Ethical behavior is a key quality for leaders. It inspires trust, loyalty and effective leader-follower relationships. Today young executives are more worried about their company's is involvement in a hostile takeover and their fighting for existence than ethics. You don't have to put ethics on hold while trying to win a corporate battle. Without ethics, even if you win you lose. Every time we say or do something unethical, we cut away at the foundations of our moral character and the reputation of our organizations.
If we're going to make a difference, we must set high ethical examples for others to follow. While making a profit is the prime purpose of most businesses, it is common in the corporate world for profits to become the only measure of business success.
In competitive markets, when doing business often involves beating out the other guy, getting the best of the deal, turning one million into five, clear definitions of what is ethical and what is not can be difficult. How do you know when an action is a brilliant tactic or dishonest deal? A practical way of improving ethical decisions making is to consider the decisions through an ethics test, when any doubt exists.
This test was used at the center for Business Ethics at Bentley College:
When faced with an ethical problem, First ask yourself, Is it right? Is it Fair? Who gets hurt in the end? Would you be comfortable if the details of your decision were reported on the front page of your newspaper or through the company's email? Another question to ask yourself is would you tell your children to do it? How does it smell? There was a time when most people formed their ethical standards at home. But today leaders in all occupations and professions have the duty to help people form their ethical standards on the job as well. At the same time, we live in a world that presents more and more ethical gray areas. Circumstances attract us every day urging us to take the easy way out or to twist something just a little. The distinction between what is legal and what is unethical has become blurred.

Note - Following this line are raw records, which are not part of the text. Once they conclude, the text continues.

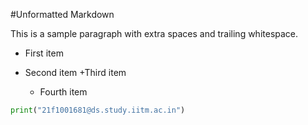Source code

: #Unformatted Markdown

This is a sample paragraph with extra spaces and trailing whitespace.

- First item
- Second item
  +Third item


    *    Fourth item

```py
print("21f1001681@ds.study.iitm.ac.in")

```
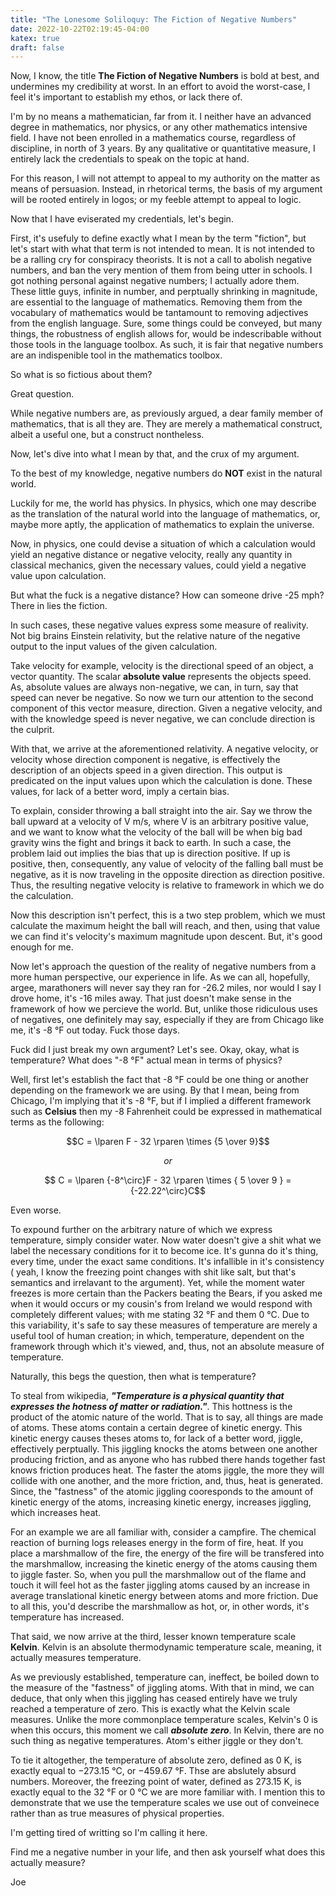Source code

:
 ```yaml
---
title: "The Lonesome Soliloquy: The Fiction of Negative Numbers"
date: 2022-10-22T02:19:45-04:00
katex: true
draft: false
---
```


Now, I know, the title **The Fiction of Negative Numbers** is bold at best, and undermines my credibility at worst. In an effort to avoid the worst-case, I feel it's important to establish my ethos, or lack there of. 

I'm by no means a mathematician, far from it. I neither have an advanced degree in mathematics, nor physics, or any other mathematics intensive field. I have not been enrolled in a mathematics course, regardless of discipline, in north of 3 years. By any qualitative or quantitative measure, I entirely lack the credentials to speak on the topic at hand.


For this reason, I will not attempt to appeal to my authority on the matter as means of persuasion. Instead, in rhetorical terms, the basis of my argument will be rooted entirely in logos; or my feeble attempt to appeal to logic.

 
Now that I have eviserated my credentials, let's begin.


First, it's usefuly to define exactly what I mean by the term "fiction", but let's start with what that term is not intended to mean. It is not intended to be a ralling cry for conspiracy theorists. It is not a call to abolish negative numbers, and ban the very mention of them from being utter in schools. I got nothing personal against negative numbers; I actually adore them. These little guys, infinite in number, and perptually shrinking in magnitude, are essential to the language of mathematics. Removing them from the vocabulary of mathematics would be tantamount to removing adjectives from the english language. Sure, some things could be conveyed, but many things, the robustness of english allows for, would be indescribable without those tools in the language toolbox. As such, it is fair that negative numbers are an indispenible tool in the mathematics toolbox. 

So what is so fictious about them?

Great question.

While negative numbers are, as previously argued, a dear family member of mathematics, that is all they are. They are merely a mathematical construct, albeit a useful one, but a construct nontheless. 

Now, let's dive into what I mean by that, and the crux of my argument.

To the best of my knowledge, negative numbers do **NOT** exist in the natural world. 

Luckily for me, the world has physics. In physics, which one may describe as the translation of the natural world into the language of mathematics, or, maybe more aptly, the application of mathematics to explain the universe. 

Now, in physics, one could devise a situation of which a calculation would yield an negative distance or negative velocity, really any quantity in classical mechanics, given the necessary values, could yield a negative value upon calculation. 

But what the fuck is a negative distance? How can someone drive -25 mph?  There in lies the fiction. 

In such cases, these negative values express some measure of realivity. Not big brains Einstein relativity, but the relative nature of the negative output to the input values of the given calculation. 

Take velocity for example, velocity is the directional speed of an object, a vector quantity. The scalar **absolute value** represents the objects speed. As, absolute values are always non-negative, we can, in turn, say that speed can never be negative. So now we turn our attention to the second component of this vector measure, direction. Given a negative velocity, and with the knowledge speed is never negative, we can conclude direction is the culprit. 

With that, we arrive at the aforementioned relativity. A negative velocity, or velocity whose direction component is negative, is effectively the description of an objects speed in a given direction. This output is predicated on the input values upon which the calculation is done. These values, for lack of a better word, imply a certain bias.

To explain, consider throwing a ball straight into the air. Say we throw the ball upward at a velocity of V m/s, where V is an arbitrary positive value, and we want to know what the velocity of the ball will be when big bad gravity wins the fight and brings it back to earth. In such a case, the problem laid out implies the bias that up is direction positive. If up is positive, then, consequently, any value of velocity of the falling ball must be negative, as it is now traveling in the opposite direction as direction positive. Thus, the resulting negative velocity is relative to framework in which we do the calculation. 

Now this description isn't perfect, this is a two step problem, which we must calculate the maximum height the ball will reach, and then, using that value we can find it's velocity's maximum magnitude upon descent. But, it's good enough for me. 


Now let's approach the question of the reality of negative numbers from a more human perspective, our experience in life. As we can all, hopefully, argee, marathoners will never say they ran for -26.2 miles, nor would I say I drove home, it's -16 miles away. That just doesn't make sense in the framework of how we percieve the world. But, unlike those ridiculous uses of negatives, one definitely may say, especially if they are from Chicago like me, it's -8 &deg;F out today. Fuck those days.


Fuck did I just break my own argument? Let's see. Okay, okay, what is temperature? What does "-8 &deg;F" actual mean in terms of physics?


Well, first let's establish the fact that -8 &deg;F could be one thing or another depending on the framework we are using. By that I mean, being from Chicago, I'm implying that it's -8 &deg;F, but if I implied a different framework such as **Celsius** then my -8 Fahrenheit could be expressed in mathematical terms as the following:

$$C = \lparen F - 32 \rparen \times {5 \over 9}$$

$$ or $$

$$ C = \lparen  {-8^\circ}F - 32 \rparen \times { 5 \over 9 } = {-22.22^\circ}C$$

Even worse. 

To expound further on the arbitrary nature of which we express temperature, simply consider water. Now water doesn't give a shit what we label the necessary conditions for it to become ice. It's gunna do it's thing, every time, under the exact same conditions. It's infallible in it's consistency ( yeah, I know the freezing point changes with shit like salt, but that's semantics and irrelavant to the argument). Yet, while the moment water freezes is more certain than the Packers beating the Bears, if you asked me when it would occurs or my cousin's from Ireland we would respond with completely different values; with me stating 32 &deg;F and them 0 &deg;C. Due to this variability, it's safe to say these measures of temperature are merely a useful tool of human creation; in which, temperature, dependent on the framework through which it's viewed, and, thus, not an absolute measure of temperature.

Naturally, this begs the question, then what is temperature? 

To steal from wikipedia, ***"Temperature is a physical quantity that expresses the hotness of matter or radiation."***. This hottness is the product of the atomic nature of the world. That is to say, all things are made of atoms. These atoms contain a certain degree of kinetic energy. This kinetic energy causes theses atoms to, for lack of a better word, jiggle, effectively perptually. This jiggling knocks the atoms between one another producing friction, and as anyone who has rubbed there hands together fast knows friction produces heat. The faster the atoms jiggle, the more they will collide with one another, and the more friction, and, thus, heat is generated. Since, the "fastness" of the atomic jiggling cooresponds to the amount of kinetic energy of the atoms, increasing kinetic energy, increases jiggling, which increases heat. 

For an example we are all familiar with, consider a campfire. The chemical reaction of burning logs releases energy in the form of fire, heat. If you place a marshmallow of the fire, the energy of the fire will be transfered into the marshmallow, increasing the kinetic energy of the atoms causing them to jiggle faster. So, when you pull the marshmallow out of the flame and touch it will feel hot as the faster jiggling atoms caused by an increase in average translational kinetic energy between atoms and more friction. Due to all this, you'd describe the marshmallow as hot, or, in other words, it's temperature has increased.


That said, we now arrive at the third, lesser known temperature scale **Kelvin**. Kelvin is an absolute thermodynamic temperature scale, meaning, it actually measures temperature. 

As we previously established, temperature can, ineffect, be boiled down to the measure of the "fastness" of jiggling atoms. With that in mind, we can deduce, that only when this jiggling has ceased entirely have we truly reached a temperature of zero. This is exactly what the Kelvin scale measures. Unlike the more commonplace temperature scales, Kelvin's 0 is when this occurs, this moment we call ***absolute zero***. In Kelvin, there are no such thing as negative temperatures. Atom's either jiggle or they don't. 

To tie it altogether, the temperature of absolute zero, defined as 0 K, is exactly equal to −273.15 &deg;C, or −459.67 &deg;F. Thse are abslutely absurd numbers. Moreover, the freezing point of water, defined as 273.15 K, is exactly equal to the 32 &deg;F or 0 &deg;C we are more familiar with. I mention this to demonstrate that we use the temperature scales we use out of conveinece rather than as true measures of physical properties.


I'm getting tired of writting so I'm calling it here. 


Find me a negative number in your life, and then ask yourself what does this actually measure?


Joe

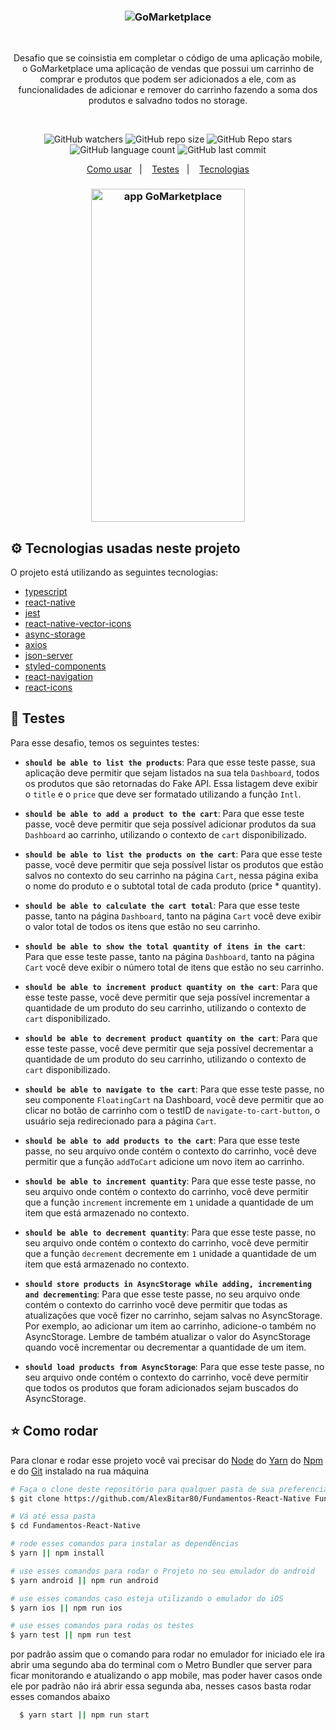 <h3 align="center">
	<img src="https://user-images.githubusercontent.com/56983783/102695094-fce2f700-4203-11eb-9098-59e52f94572c.png" alt="GoMarketplace"/>
</h3>

</br>

<p align="center">
  Desafio que se coinsistia em completar o código de uma aplicação mobile, o GoMarketplace uma aplicação de vendas que possui um carrinho de comprar e produtos que podem ser adicionados a ele, com as funcionalidades de adicionar e remover do carrinho fazendo a soma dos produtos e salvadno todos no storage.
</p>

</br>

<p align="center">
  <img alt="GitHub watchers" src="https://img.shields.io/github/watchers/AlexBitar80/Fundamentos-React-Native?style=social">

  <img alt="GitHub repo size" src="https://img.shields.io/github/repo-size/AlexBitar80/Fundamentos-React-Native">

  <img alt="GitHub Repo stars" src="https://img.shields.io/github/stars/AlexBitar80/Fundamentos-React-Native?style=social">

  <img alt="GitHub language count" src="https://img.shields.io/github/languages/count/AlexBitar80/Fundamentos-React-Native">

  <img alt="GitHub last commit" src="https://img.shields.io/github/last-commit/AlexBitar80/Fundamentos-React-Native">
</p>

<p align="center">
  <a href="#star-como-rodar">Como usar</a>&nbsp;&nbsp;&nbsp;|&nbsp;&nbsp;&nbsp;
  <a href="#rocket-testes">Testes</a>&nbsp;&nbsp;&nbsp;|&nbsp;&nbsp;&nbsp;
  <a href="#gear-tecnologias-usadas-neste-projeto">Tecnologias</a>
</p>

<h3 align="center">
  <img width="246" height="533" src="https://user-images.githubusercontent.com/56983783/102694957-26e7e980-4203-11eb-975f-0ac0e1876020.gif" alt="app GoMarketplace"/>
</h3>

## :gear: Tecnologias usadas neste projeto

O projeto está utilizando as seguintes tecnologias:

-  [typescript](https://www.typescriptlang.org/)
-  [react-native](https://reactnative.dev/)
-  [jest](https://jestjs.io/)
-  [react-native-vector-icons](https://www.npmjs.com/package/react-native-vector-icons)
-  [async-storage](https://github.com/react-native-async-storage/async-storage)
-  [axios](https://www.npmjs.com/package/axios)
-  [json-server](https://www.npmjs.com/package/json-server)
-  [styled-components](https://styled-components.com/)
-  [react-navigation](https://reactnavigation.org/)
-  [react-icons](https://react-icons.github.io/react-icons/)


## :rocket: Testes

Para esse desafio, temos os seguintes testes:

- **`should be able to list the products`**: Para que esse teste passe, sua aplicação deve permitir que sejam listados na sua tela `Dashboard`, todos os produtos que são retornadas do Fake API. Essa listagem deve exibir o `title` e o `price` que deve ser formatado utilizando a função `Intl`.

- **`should be able to add a product to the cart`**: Para que esse teste passe, você deve permitir que seja possível adicionar produtos da sua `Dashboard` ao carrinho, utilizando o contexto de `cart` disponibilizado.

- **`should be able to list the products on the cart`**: Para que esse teste passe, você deve permitir que seja possível listar os produtos que estão salvos no contexto do seu carrinho na página `Cart`, nessa página exiba o nome do produto e o subtotal total de cada produto (price \* quantity).

- **`should be able to calculate the cart total`**: Para que esse teste passe, tanto na página `Dashboard`, tanto na página `Cart` você deve exibir o valor total de todos os itens que estão no seu carrinho.

- **`should be able to show the total quantity of itens in the cart`**: Para que esse teste passe, tanto na página `Dashboard`, tanto na página `Cart` você deve exibir o número total de itens que estão no seu carrinho.

- **`should be able to increment product quantity on the cart`**: Para que esse teste passe, você deve permitir que seja possível incrementar a quantidade de um produto do seu carrinho, utilizando o contexto de `cart` disponibilizado.

- **`should be able to decrement product quantity on the cart`**: Para que esse teste passe, você deve permitir que seja possível decrementar a quantidade de um produto do seu carrinho, utilizando o contexto de `cart` disponibilizado.

- **`should be able to navigate to the cart`**: Para que esse teste passe, no seu componente `FloatingCart` na Dashboard, você deve permitir que ao clicar no botão de carrinho com o testID de `navigate-to-cart-button`, o usuário seja redirecionado para a página `Cart`.

- **`should be able to add products to the cart`**: Para que esse teste passe, no seu arquivo onde contém o contexto do carrinho, você deve permitir que a função `addToCart` adicione um novo item ao carrinho.

- **`should be able to increment quantity`**: Para que esse teste passe, no seu arquivo onde contém o contexto do carrinho, você deve permitir que a função `increment` incremente em `1` unidade a quantidade de um item que está armazenado no contexto.

- **`should be able to decrement quantity`**: Para que esse teste passe, no seu arquivo onde contém o contexto do carrinho, você deve permitir que a função `decrement` decremente em `1` unidade a quantidade de um item que está armazenado no contexto.

- **`should store products in AsyncStorage while adding, incrementing and decrementing`**: Para que esse teste passe, no seu arquivo onde contém o contexto do carrinho você deve permitir que todas as atualizações que você fizer no carrinho, sejam salvas no AsyncStorage. Por exemplo, ao adicionar um item ao carrinho, adicione-o também no AsyncStorage. Lembre de também atualizar o valor do AsyncStorage quando você incrementar ou decrementar a quantidade de um item.

- **`should load products from AsyncStorage`**: Para que esse teste passe, no seu arquivo onde contém o contexto do carrinho, você deve permitir que todos os produtos que foram adicionados sejam buscados do AsyncStorage.

## :star: Como rodar

Para clonar e rodar esse projeto você vai precisar do [Node](https://nodejs.org/en/) do [Yarn](https://yarnpkg.com/) do [Npm](https://www.npmjs.com/get-npm) e do [Git](https://git-scm.com/) instalado na rua máquina



```bash
# Faça o clone deste repositório para qualquer pasta de sua preferencia
$ git clone https://github.com/AlexBitar80/Fundamentos-React-Native Fundamentos-React-Native

# Vá até essa pasta
$ cd Fundamentos-React-Native

# rode esses comandos para instalar as dependências
$ yarn || npm install

# use esses comandos para rodar o Projeto no seu emulador do android
$ yarn android || npm run android

# use esses comandos caso esteja utilizando o emulador do iOS
$ yarn ios || npm run ios

# use esses comandos para rodas os testes
$ yarn test || npm run test
```

por padrão assim que o comando para rodar no emulador for iniciado ele ira abrir uma segundo aba do terminal com o Metro Bundler que server para ficar monitorando e atualizando o app mobile, mas poder haver casos onde ele por padrão não irá abrir essa segunda aba, nesses casos basta rodar esses comandos abaixo

```bash
  $ yarn start || npm run start
```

The problem is worsened when the media exaggerates unethical behavior. While such stories sell newspapers and boost broadcast ratings, they make it easy to overlook the fact that unethical behavior is not the norm. We must nor become desensitized to unethical behavior just because we hear so much about it.
Further, each of us makes daily decisions about ethical behavior in various situations; thus we live with situational ethics. We are nor perfect, and rarely operate consistently at the highest ethical level. To do so mean that one always tells the absolute truth. Yet all of us have told "white lies" to keep from hurting another's feelings. This adds to the "graying" of our ethical standards.
In either case, we've lost sight of the shared values that allow effective leadership of a business or any other organization. Shared values are critical to building strong organizations and strong leadership.
If I plan on being a leader in my career, it is important to know when to take a stand on difficult issues. I can't lead if I am wishy-washy or indecisive. Yet that doesn't mean we shouldn't be open to new arguments. Many of the most significant ethical discussions have strong points on both sides. You and others may have completely different views, but you can't let that stand in the way of respecting each other's differences. "We can't be judgmental, or we cease to lead. Defining personal ethics can be difficult. But we make a large contribution and become better leaders when we do so, and encourage others to do so. It is good to keep in mind the goal that our forefathers created for us: F pluribus Unum, one composed of many That means working together for our common interests, hopes and values." ( Penton, 1999) As our workforce becomes more diverse, it is more important than ever for our leaders to bring from the melting pot a shared system of values.
There is another, very practical reason why ethics are essential to strong leadership. That is because ethical behavior is a key to establishing the trust and loyalty that are at the base of all effective relationships. Without trust, the contract between you and your followers collapses and your ability to lead, to inspire, to make a difference, is diminished. But a long-term investment in high ethics build and reinforces the foundation on which an organization is built.